Phonétique et phonologie

J’ai récemment employé le temps passé sous la douche pour réfléchir aux aspects à la fois littéraires et scientifiques du « polyglottisme ». C’est fou à quel point on peut arriver, dans ces moments là, à de grandes conclusions sur l’entremêlement de ces deux spécialisations apparemment opposées au sein d’un seul domaine : les langues.

Le (sham)poing de départ

Mes pensées ont cheminé en partant d’une particularité : l’accent des polyglottes. C’est moi qui l’ai nommé ainsi faute de mieux. Et ce que je désigne par là, c’est l’étrange prononciation des personnes qui sont excellentes en langues et qui, bien souvent, en parlent plein.

Sur Internet, les vidéos pullulent où des gens parlent jusqu’à 10 langues et fascinent / se font admirer. Et quand la personne en vient à parler dans la langue qu’on connait – le français, en l’occurrence -, on réalise combien elle a une maîtrise profonde et très exercée de la grammaire et des idiomes. Mais quelque chose cloche dans la prononciation. Qu’est-ce ? On ne saurait parler d’accent, on pourrait encore moins en situer l’origine. C’est parfait, sauf que….sauf que quoi ?

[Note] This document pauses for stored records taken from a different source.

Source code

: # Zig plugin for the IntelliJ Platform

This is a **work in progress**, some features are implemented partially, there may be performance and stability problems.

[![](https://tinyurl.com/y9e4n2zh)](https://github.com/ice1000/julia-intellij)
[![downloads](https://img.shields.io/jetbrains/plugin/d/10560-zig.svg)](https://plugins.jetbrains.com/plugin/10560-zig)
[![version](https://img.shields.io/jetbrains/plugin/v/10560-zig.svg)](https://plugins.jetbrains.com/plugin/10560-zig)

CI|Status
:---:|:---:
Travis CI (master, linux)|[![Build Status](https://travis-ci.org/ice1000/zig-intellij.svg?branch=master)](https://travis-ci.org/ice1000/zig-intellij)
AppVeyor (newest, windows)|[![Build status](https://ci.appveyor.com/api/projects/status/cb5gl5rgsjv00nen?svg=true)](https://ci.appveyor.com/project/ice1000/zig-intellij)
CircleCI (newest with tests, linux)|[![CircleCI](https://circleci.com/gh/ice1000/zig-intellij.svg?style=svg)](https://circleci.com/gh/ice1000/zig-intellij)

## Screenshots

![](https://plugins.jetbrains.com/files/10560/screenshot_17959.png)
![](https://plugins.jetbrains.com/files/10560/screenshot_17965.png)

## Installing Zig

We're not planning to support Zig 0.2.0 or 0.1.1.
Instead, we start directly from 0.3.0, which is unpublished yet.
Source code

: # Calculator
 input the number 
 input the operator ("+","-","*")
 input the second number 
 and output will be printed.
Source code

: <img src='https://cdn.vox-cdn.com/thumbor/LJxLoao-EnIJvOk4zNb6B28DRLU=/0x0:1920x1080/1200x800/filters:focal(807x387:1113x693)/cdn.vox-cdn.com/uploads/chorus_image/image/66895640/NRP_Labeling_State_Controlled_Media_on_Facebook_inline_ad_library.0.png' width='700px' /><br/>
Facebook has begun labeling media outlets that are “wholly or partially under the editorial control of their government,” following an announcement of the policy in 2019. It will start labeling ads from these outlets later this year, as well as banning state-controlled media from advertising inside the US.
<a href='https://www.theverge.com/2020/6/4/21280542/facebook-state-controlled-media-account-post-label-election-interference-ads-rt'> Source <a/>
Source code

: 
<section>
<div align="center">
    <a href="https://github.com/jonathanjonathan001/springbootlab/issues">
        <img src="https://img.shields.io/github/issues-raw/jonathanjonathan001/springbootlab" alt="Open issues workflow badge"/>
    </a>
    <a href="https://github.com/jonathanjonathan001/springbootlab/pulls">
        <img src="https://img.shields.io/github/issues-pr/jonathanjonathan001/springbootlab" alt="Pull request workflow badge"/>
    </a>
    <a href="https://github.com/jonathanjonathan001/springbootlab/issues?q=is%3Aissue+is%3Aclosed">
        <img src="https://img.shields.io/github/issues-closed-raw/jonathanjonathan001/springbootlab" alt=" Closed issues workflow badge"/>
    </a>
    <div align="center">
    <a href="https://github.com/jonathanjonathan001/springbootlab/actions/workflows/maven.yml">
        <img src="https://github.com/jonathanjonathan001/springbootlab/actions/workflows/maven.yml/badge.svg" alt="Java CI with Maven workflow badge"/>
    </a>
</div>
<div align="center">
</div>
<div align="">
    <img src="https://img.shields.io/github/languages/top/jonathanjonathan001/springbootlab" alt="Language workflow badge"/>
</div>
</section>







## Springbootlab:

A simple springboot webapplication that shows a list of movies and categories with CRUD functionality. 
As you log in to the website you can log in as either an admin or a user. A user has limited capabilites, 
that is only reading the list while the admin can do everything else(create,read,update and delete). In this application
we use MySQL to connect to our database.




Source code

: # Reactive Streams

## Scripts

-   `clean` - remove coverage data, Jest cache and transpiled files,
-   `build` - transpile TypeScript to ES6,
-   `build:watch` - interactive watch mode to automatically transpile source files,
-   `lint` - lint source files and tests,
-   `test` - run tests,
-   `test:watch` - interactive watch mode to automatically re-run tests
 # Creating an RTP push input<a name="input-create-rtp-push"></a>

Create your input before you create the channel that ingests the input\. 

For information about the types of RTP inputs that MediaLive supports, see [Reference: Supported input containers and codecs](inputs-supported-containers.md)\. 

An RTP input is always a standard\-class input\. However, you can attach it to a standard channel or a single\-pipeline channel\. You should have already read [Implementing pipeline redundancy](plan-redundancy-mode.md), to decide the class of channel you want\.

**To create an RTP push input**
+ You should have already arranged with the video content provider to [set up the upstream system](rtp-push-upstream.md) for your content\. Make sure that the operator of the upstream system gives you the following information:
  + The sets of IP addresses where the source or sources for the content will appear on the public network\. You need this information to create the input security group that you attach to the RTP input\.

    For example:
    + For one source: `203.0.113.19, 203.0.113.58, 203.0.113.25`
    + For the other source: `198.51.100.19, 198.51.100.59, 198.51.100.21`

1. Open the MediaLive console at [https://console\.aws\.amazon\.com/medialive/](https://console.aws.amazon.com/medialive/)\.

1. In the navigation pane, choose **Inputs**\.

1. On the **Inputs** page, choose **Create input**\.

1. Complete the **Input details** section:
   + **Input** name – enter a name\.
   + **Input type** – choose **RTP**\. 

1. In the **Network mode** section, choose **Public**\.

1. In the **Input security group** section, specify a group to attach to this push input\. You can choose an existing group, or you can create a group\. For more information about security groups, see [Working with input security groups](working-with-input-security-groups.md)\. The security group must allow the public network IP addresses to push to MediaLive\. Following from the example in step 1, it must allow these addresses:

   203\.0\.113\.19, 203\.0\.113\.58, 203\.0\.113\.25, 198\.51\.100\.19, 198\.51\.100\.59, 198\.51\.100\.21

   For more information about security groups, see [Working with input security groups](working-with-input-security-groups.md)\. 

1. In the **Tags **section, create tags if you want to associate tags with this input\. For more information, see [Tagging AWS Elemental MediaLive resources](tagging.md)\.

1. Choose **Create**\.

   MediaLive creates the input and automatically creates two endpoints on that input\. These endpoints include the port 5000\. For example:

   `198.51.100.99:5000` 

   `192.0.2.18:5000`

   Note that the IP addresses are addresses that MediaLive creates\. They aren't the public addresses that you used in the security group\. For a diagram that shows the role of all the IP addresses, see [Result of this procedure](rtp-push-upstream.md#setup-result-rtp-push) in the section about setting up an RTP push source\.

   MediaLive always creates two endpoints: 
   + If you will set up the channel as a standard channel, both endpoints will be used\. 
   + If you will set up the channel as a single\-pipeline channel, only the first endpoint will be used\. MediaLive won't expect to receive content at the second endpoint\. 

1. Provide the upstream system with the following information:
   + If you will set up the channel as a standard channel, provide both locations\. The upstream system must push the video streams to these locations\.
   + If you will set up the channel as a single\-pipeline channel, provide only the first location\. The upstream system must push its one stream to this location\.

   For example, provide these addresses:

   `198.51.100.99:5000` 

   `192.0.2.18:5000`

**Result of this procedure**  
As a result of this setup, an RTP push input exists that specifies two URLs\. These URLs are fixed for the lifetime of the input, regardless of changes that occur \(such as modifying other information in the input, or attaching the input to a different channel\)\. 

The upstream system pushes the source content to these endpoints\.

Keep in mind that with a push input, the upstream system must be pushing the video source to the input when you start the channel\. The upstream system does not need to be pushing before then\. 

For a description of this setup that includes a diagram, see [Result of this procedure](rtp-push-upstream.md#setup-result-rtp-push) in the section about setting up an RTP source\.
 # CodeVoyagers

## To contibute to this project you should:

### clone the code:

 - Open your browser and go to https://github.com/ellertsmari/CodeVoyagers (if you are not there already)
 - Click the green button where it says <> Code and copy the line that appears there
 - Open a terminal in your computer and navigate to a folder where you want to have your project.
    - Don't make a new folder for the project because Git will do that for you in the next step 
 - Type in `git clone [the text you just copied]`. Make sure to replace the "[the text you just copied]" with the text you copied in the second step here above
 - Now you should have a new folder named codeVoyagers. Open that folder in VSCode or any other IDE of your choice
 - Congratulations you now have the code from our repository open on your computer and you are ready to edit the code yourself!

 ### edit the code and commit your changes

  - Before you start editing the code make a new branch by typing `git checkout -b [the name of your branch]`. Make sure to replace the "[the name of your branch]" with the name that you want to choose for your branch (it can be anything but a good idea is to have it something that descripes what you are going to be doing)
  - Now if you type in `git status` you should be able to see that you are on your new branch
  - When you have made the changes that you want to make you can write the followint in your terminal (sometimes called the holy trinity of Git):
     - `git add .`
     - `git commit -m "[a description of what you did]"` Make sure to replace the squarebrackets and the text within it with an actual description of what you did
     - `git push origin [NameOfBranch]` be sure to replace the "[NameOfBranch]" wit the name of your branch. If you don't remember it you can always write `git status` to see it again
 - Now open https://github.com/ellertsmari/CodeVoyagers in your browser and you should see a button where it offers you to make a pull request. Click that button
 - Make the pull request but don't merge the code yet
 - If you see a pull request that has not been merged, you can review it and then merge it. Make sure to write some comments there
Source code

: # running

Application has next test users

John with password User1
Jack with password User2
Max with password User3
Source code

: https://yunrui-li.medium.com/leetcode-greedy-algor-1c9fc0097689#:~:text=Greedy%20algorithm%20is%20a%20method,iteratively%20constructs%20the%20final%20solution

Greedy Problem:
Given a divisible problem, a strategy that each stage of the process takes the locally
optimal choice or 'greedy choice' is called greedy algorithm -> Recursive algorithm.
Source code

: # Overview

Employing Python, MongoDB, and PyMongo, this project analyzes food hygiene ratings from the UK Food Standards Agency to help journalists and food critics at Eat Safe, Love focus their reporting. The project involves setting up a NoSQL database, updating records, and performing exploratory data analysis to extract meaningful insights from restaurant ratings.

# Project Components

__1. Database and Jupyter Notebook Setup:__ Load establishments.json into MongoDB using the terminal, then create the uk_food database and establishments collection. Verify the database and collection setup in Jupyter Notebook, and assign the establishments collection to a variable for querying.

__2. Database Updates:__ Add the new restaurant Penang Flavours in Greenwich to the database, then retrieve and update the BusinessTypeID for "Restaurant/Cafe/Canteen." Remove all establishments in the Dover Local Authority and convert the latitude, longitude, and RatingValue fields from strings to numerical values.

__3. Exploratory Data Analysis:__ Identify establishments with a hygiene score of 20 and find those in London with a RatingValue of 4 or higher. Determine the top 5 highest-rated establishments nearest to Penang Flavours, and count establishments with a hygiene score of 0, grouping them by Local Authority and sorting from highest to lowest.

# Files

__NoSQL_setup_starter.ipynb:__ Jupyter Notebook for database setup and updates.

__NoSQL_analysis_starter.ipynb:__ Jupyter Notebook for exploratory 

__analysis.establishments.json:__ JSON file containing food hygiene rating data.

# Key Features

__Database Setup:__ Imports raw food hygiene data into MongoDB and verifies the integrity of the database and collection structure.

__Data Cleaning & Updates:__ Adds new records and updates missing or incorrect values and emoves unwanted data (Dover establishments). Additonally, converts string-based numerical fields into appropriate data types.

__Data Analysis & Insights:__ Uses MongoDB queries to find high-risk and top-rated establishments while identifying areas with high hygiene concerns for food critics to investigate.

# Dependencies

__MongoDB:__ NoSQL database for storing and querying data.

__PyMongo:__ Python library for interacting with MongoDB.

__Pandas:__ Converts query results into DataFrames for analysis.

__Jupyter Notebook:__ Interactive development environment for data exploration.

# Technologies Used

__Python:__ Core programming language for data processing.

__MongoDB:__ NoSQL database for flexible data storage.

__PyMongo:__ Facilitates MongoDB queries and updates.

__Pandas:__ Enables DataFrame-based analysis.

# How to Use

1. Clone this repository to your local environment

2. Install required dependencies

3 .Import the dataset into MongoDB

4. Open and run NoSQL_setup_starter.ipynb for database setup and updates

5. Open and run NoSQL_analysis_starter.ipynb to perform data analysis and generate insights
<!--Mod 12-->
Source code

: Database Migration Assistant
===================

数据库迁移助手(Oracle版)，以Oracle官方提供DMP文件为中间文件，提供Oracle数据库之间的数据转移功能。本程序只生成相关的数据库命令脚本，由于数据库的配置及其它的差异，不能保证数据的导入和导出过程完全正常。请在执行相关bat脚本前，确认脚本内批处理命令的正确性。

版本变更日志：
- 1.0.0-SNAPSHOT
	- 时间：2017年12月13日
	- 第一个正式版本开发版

C’est ce que j’appelle l’accent des polyglottes : le résidu de la langue maternelle lorsqu’un polyglotte parle et prononce une autre langue. J’ai alors distraitement remis du gel douche sur mon gant toilette et me suis dit : comment expliquer ce pxchgnwa tellement microscopique dans la prononciation qu’il est indescriptible ? Pourquoi les personnes les plus aptes à apprendre d’autres langues en sont-elles victimes ?

Déo et débats

Le titre de ce paragraphe est © Orikrin Ywench, 2016. Merci de votre compréhension.

J’ai alors pensé à mon propre cas : je parle anglais correctement, mais mon accent est plutôt…étrange. Américain de base, il a sûrement une pointe de françaiseté, mais j’ai fait l’effort d’adopter l’accent britannique. Sans en avoir fait l’expérience, je pense pouvoir duper les gens quand à ma langue maternelle, sans qu’ils puissent déterminer de quelle région anglophone je suis originaire. En gros, je pense avoir l’accent des polyglottes en anglais. Mes chevilles vont bien, merci pour votre considération.

Ayant réalisé que l’accent des polyglottes s’appliquait à moi, il m’a été plus facile de déterminer son origine. Et soudain m’écrié-je εὕρηκα (ça veut dire « eurêka » en grec ancien).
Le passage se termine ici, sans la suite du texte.